EXERCISE DIRECTIONS: Where the string "rectangle" shows up in a line of the records, copy that line.

MATERIAL FOR THE TASK:
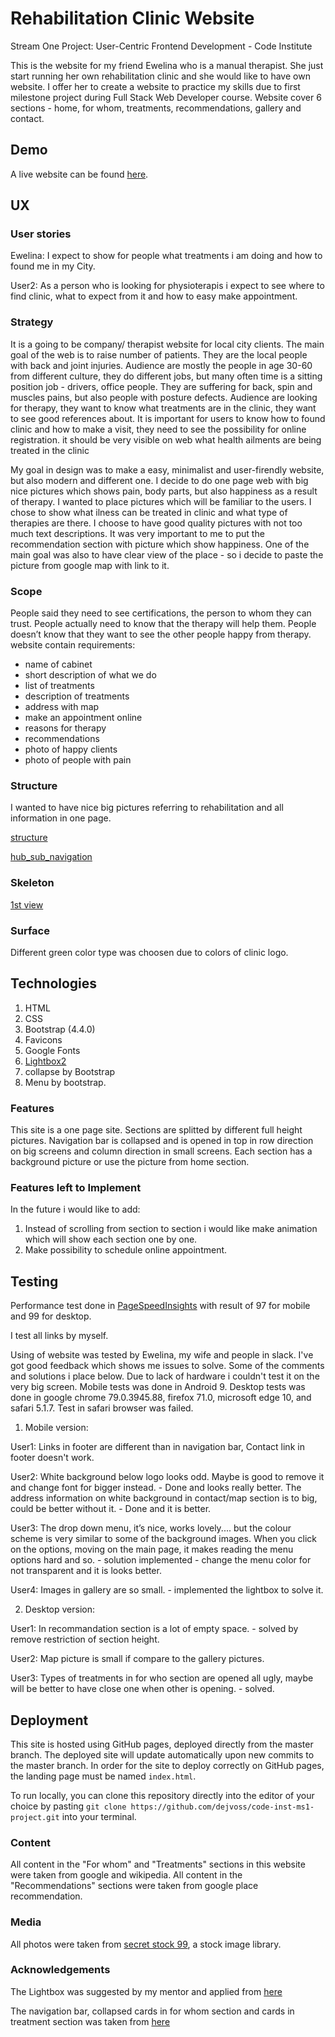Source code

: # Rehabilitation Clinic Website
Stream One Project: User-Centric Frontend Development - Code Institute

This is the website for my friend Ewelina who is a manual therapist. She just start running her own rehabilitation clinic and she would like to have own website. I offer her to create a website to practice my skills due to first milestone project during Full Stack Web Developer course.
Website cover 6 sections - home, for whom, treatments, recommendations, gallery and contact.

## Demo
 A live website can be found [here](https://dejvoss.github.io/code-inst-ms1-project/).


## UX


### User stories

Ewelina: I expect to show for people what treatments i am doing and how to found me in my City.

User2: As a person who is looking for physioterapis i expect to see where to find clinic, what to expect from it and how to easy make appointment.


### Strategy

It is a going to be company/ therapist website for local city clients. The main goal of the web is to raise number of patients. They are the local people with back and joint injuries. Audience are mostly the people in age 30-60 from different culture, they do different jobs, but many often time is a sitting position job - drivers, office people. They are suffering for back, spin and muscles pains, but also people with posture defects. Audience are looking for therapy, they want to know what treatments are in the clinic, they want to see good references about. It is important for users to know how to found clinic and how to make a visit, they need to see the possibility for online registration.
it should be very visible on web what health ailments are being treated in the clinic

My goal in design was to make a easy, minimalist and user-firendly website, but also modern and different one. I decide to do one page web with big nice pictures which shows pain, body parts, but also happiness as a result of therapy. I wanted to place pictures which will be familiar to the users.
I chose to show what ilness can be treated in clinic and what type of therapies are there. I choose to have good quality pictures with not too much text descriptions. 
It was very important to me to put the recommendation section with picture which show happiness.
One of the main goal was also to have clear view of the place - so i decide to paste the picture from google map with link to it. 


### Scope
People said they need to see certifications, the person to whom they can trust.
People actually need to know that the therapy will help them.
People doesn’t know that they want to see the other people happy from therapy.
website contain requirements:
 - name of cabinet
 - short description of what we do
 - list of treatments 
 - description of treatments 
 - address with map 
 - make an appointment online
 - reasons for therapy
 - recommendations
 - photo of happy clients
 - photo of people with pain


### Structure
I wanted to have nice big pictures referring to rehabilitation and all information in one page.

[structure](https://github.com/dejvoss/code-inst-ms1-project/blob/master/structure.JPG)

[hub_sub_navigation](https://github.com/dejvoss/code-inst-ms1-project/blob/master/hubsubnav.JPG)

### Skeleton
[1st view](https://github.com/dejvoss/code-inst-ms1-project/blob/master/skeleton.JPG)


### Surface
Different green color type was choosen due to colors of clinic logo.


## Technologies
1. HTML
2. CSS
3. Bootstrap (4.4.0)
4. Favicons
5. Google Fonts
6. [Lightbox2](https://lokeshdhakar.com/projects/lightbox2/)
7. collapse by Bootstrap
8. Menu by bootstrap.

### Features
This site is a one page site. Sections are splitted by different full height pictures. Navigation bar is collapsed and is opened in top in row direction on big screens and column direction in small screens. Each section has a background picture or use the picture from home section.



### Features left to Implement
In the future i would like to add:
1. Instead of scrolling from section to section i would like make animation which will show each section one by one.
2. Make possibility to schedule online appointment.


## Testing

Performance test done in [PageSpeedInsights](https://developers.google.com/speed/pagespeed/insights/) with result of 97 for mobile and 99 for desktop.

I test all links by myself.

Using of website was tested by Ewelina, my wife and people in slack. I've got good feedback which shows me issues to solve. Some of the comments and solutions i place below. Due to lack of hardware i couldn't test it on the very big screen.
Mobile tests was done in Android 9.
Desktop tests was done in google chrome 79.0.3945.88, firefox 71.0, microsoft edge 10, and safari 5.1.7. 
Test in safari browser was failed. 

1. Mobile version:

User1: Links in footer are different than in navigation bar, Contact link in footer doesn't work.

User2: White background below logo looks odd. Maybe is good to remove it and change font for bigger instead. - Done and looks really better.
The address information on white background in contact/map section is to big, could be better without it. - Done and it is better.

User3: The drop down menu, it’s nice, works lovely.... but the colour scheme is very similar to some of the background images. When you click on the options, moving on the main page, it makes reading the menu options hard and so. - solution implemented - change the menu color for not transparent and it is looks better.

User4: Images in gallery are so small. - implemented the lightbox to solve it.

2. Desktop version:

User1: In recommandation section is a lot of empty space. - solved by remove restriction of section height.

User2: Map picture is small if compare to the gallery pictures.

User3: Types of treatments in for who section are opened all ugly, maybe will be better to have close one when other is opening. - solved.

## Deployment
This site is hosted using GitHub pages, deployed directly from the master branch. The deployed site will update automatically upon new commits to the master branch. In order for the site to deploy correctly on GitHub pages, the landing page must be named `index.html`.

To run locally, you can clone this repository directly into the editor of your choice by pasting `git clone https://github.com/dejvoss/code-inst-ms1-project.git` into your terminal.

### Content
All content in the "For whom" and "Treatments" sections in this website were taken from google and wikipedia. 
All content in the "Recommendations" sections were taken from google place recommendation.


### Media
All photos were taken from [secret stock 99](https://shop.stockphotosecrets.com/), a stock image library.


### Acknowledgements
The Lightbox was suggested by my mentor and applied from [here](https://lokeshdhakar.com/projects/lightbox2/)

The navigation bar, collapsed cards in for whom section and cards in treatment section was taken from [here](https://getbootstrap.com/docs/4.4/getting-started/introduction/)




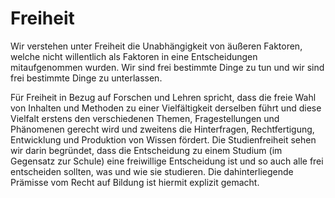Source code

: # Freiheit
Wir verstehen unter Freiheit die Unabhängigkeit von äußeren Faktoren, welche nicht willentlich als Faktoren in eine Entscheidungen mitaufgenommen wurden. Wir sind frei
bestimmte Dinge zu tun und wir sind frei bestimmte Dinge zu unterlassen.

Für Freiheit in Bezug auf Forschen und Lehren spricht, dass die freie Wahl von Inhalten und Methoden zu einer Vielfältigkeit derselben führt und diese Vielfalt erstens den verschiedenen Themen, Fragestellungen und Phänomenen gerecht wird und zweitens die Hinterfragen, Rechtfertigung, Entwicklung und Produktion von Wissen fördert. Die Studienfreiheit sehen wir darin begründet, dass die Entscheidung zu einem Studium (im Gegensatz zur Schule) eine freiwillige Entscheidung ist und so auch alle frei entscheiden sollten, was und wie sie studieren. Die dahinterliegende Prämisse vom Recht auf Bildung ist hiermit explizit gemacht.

...

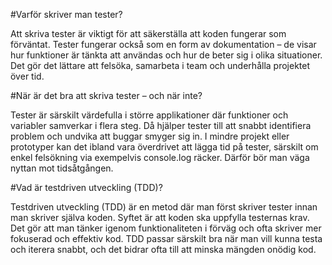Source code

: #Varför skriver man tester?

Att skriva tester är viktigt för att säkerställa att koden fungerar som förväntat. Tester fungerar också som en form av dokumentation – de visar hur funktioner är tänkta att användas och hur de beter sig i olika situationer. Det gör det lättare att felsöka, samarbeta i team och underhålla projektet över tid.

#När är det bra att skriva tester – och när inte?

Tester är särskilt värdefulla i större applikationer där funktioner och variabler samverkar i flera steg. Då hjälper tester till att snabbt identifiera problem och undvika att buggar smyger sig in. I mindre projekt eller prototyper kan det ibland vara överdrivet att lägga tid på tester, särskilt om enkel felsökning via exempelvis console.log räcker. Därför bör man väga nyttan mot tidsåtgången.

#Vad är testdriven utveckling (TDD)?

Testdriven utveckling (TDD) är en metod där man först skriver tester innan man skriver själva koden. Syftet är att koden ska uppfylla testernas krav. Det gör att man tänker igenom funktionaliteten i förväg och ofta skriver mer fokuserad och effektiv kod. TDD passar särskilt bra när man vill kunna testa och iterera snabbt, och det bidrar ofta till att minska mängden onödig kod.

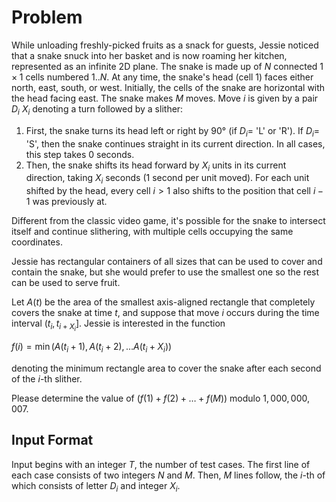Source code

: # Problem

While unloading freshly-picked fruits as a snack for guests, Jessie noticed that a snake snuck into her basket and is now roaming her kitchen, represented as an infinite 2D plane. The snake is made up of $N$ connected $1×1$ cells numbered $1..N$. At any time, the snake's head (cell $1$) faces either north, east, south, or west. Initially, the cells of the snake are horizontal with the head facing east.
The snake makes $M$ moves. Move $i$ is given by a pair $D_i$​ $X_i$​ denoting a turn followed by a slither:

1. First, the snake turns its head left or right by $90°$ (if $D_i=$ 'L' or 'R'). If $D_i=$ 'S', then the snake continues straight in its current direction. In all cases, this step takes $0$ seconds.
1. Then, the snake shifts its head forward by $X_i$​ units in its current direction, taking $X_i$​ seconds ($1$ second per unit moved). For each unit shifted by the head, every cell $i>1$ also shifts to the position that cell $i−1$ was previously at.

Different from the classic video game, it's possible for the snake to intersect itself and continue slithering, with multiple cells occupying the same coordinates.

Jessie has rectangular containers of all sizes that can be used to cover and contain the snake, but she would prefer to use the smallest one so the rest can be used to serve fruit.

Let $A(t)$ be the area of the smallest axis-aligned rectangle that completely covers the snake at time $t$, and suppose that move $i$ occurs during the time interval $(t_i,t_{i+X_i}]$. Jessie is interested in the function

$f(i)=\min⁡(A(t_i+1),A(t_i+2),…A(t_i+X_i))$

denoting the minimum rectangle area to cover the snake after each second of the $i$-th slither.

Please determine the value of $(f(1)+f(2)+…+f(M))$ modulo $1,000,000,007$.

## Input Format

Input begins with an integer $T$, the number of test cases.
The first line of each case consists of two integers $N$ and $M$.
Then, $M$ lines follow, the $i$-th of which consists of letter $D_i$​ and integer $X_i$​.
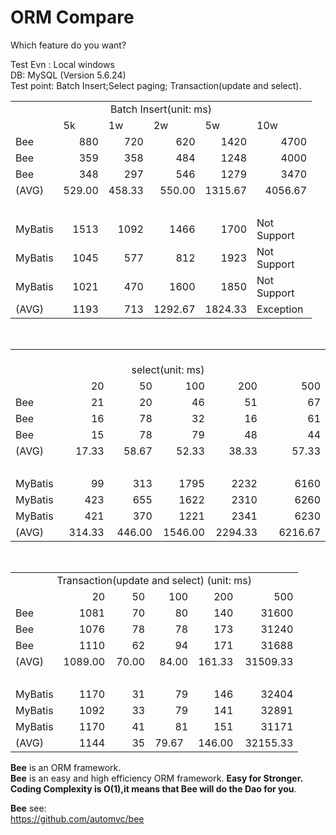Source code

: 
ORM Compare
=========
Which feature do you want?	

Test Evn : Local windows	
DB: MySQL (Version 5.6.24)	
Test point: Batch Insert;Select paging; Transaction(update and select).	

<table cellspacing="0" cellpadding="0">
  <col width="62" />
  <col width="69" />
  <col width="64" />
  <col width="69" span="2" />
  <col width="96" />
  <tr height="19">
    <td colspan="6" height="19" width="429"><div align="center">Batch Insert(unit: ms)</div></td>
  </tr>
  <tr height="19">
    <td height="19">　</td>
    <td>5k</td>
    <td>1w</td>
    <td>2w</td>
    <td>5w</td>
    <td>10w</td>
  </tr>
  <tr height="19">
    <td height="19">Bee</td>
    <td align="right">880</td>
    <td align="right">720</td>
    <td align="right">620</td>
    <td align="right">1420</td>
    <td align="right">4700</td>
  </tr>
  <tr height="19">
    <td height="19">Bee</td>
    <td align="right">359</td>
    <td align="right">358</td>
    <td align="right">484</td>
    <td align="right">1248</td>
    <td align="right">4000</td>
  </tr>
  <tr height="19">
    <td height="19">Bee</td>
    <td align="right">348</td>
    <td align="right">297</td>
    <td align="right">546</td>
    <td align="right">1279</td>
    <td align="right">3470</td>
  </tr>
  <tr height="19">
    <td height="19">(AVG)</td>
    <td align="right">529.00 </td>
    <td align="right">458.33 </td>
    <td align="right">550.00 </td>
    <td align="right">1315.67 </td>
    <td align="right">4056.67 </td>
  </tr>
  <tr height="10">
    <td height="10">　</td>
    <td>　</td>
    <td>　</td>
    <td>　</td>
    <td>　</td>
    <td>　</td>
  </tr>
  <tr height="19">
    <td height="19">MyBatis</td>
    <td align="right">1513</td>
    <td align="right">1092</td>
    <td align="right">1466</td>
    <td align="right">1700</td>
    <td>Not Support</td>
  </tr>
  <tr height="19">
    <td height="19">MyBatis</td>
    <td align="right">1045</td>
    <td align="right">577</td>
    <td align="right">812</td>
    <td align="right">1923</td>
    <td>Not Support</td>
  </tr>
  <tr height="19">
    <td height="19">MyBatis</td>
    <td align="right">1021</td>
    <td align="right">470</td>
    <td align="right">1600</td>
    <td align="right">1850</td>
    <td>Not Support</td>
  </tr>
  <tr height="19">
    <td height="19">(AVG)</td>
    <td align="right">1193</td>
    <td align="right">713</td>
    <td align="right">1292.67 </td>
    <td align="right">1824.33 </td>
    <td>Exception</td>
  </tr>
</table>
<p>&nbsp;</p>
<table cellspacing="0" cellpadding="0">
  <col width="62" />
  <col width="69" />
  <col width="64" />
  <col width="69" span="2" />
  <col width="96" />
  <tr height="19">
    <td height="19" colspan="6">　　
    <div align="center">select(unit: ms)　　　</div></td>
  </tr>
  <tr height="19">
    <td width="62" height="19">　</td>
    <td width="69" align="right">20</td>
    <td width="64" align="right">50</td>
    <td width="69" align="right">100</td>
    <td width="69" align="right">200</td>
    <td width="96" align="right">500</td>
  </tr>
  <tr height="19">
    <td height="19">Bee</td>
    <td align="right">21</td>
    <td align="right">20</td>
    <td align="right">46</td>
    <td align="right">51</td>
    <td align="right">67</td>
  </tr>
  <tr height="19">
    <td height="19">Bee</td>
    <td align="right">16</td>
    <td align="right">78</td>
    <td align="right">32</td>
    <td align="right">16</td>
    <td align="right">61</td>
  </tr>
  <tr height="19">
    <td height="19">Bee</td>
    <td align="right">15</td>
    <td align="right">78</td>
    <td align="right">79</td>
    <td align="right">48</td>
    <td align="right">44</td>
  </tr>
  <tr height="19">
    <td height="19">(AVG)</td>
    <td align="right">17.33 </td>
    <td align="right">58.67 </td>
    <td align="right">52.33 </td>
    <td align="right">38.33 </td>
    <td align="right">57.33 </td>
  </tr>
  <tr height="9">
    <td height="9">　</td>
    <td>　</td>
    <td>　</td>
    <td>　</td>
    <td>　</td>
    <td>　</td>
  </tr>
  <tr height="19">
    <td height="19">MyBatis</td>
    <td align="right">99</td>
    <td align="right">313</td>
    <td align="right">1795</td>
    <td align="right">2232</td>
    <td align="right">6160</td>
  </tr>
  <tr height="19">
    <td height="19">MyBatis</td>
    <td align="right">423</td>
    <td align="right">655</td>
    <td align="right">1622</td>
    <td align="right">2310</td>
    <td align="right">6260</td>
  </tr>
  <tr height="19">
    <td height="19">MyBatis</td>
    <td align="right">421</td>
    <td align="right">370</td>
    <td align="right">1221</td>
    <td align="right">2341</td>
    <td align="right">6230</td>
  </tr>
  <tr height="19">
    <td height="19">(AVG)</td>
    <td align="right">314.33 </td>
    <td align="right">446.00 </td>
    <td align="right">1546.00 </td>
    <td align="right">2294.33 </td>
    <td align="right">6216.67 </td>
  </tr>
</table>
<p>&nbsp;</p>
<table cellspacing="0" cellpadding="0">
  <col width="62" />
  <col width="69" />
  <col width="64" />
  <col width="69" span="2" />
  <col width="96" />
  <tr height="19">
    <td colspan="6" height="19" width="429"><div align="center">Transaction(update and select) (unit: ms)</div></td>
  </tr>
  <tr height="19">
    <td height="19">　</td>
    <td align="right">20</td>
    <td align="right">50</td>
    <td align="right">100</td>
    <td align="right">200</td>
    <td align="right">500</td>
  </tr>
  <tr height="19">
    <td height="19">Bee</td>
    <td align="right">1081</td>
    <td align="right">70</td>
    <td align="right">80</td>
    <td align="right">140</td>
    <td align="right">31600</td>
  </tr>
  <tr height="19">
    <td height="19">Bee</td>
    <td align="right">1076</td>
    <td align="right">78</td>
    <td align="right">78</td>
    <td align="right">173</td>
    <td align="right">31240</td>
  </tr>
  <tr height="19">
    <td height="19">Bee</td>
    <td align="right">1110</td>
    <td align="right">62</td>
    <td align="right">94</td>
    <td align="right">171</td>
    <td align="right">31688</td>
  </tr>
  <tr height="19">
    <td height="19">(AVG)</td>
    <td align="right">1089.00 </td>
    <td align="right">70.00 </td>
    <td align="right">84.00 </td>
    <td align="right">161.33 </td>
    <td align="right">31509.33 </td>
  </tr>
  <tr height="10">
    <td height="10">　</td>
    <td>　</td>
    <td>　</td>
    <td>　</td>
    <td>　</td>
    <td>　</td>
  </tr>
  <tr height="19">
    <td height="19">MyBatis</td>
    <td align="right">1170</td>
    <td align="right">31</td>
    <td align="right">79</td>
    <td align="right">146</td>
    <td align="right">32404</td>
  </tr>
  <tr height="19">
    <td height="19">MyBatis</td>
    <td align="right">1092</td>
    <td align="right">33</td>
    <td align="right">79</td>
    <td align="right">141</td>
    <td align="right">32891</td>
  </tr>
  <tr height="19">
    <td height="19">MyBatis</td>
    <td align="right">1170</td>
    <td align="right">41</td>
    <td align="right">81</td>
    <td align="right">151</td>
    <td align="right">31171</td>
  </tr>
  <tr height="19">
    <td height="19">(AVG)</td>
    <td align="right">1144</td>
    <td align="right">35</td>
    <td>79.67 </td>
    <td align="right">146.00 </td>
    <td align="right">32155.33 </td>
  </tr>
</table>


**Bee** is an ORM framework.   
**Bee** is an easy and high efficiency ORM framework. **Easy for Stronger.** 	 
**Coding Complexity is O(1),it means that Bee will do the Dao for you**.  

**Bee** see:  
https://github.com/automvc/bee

EXERCISE OUTPUT:
Let $A(t)$ be the area of the smallest axis-aligned rectangle that completely covers the snake at time $t$, and suppose that move $i$ occurs during the time interval $(t_i,t_{i+X_i}]$. Jessie is interested in the function
denoting the minimum rectangle area to cover the snake after each second of the $i$-th slither.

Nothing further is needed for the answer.